You have to admit that the US government is doing a bang up job getting our tax filing requirements known to us with relatively little output on their part. Too bad about the throwing the baby out with the bathwater part.
@ bubblebustin and Wondering
Based on the Swiss situation I don’t think the banks would have to be super sleuths, looking for clues and tell-tale signs of US personhood. They might simply send ALL their clients a notice to fess up to being a USP or risk account closure. Then the non-USPs would have to prove they are non-USPs and the USPs would be faced with refusing to fess up (i.e. become recalcitrants) or fess up to their US personhood and then prove they are totally US tax compliant. Recalcitrants and those who didn’t adequately prove they are US tax compliant could have their accounts closed. Of course, the government would have to find some way to make it legal for the banks to demand this information (definitely a sticky wicket human rights wise) and legal to close recalcitrant or non-compliant accounts BUT where there’s a will (motivated by US threats) there will be a way. Closing accounts based on either recalcitrance or non-compliance would create an uproar for sure. Would any government want to go there, unless it was totally comfortable with the preparedness of its police state apparatus? Anyway, this is all worst case scenario conjecture. Let’s hope it doesn’t come to this. This is why we keep doing what we are doing. We don’t want it to get to the worst case scenario and we have people like Elizabeth May, Ted Hsu, Scott Brison and more on our side.

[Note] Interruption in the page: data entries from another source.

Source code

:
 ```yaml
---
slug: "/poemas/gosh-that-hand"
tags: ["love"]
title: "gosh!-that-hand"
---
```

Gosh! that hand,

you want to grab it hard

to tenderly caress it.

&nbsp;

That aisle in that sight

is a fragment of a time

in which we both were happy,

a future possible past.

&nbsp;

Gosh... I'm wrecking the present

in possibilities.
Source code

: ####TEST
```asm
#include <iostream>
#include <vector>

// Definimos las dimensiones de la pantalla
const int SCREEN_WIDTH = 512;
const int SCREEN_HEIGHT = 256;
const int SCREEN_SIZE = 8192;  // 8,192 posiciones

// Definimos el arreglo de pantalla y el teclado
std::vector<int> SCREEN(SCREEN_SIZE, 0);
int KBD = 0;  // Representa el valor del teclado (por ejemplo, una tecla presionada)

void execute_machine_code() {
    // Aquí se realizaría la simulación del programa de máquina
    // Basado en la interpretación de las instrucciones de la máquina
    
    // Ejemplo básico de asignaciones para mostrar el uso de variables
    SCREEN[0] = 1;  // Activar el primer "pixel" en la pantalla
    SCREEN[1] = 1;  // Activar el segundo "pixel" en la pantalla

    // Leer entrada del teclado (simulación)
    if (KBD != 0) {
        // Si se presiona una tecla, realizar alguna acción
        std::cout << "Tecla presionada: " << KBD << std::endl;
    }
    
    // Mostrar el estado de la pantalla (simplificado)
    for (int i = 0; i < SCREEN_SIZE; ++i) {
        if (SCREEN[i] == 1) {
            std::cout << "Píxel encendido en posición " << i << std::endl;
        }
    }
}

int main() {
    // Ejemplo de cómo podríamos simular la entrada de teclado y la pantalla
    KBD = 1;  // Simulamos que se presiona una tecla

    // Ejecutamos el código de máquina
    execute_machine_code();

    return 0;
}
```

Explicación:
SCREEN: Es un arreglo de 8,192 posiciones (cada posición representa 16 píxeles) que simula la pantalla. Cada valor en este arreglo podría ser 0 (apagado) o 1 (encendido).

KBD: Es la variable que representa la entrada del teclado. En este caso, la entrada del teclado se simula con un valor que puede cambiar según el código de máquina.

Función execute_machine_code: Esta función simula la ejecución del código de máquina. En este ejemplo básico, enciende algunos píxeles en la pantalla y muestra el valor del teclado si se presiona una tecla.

New post at Phil Hodgen Law:
This is the first I’ve seen about freezing 50% of account balances.
Go to: http://hodgen.com/blog/
In Switzerland, Vontobel bank chose category 3, rejecting pressure from Bern and surprising everyone. Vontobel is a bank which still accepts wealthy American Investors. Not only that, but it has been expanding its business in the US. So, one would think of it as being a stereotyped “tax cheat”. Yet, Vontobel is saying that it can prove its innocence.
Valiant Bank, Berner Kantonalbank and Cornèr Bank all chose to be accused of being “tax cheats”. Yet, they have almost no US Clients, don’t do US business and thus cannot be “tax cheats”.
So, the “tax cheats” are clearly not the tax cheats, and the non-tax cheats are the “cheating” suspects who didn’t chase away the Americans.
@tdott
I guess I’m one of those grandmas on the ‘conveyor belt to oblivion’ Phil Hodgen describes. At least I’m at the front of oblivion, because if what he says is true, oblivion is going to get pretty full.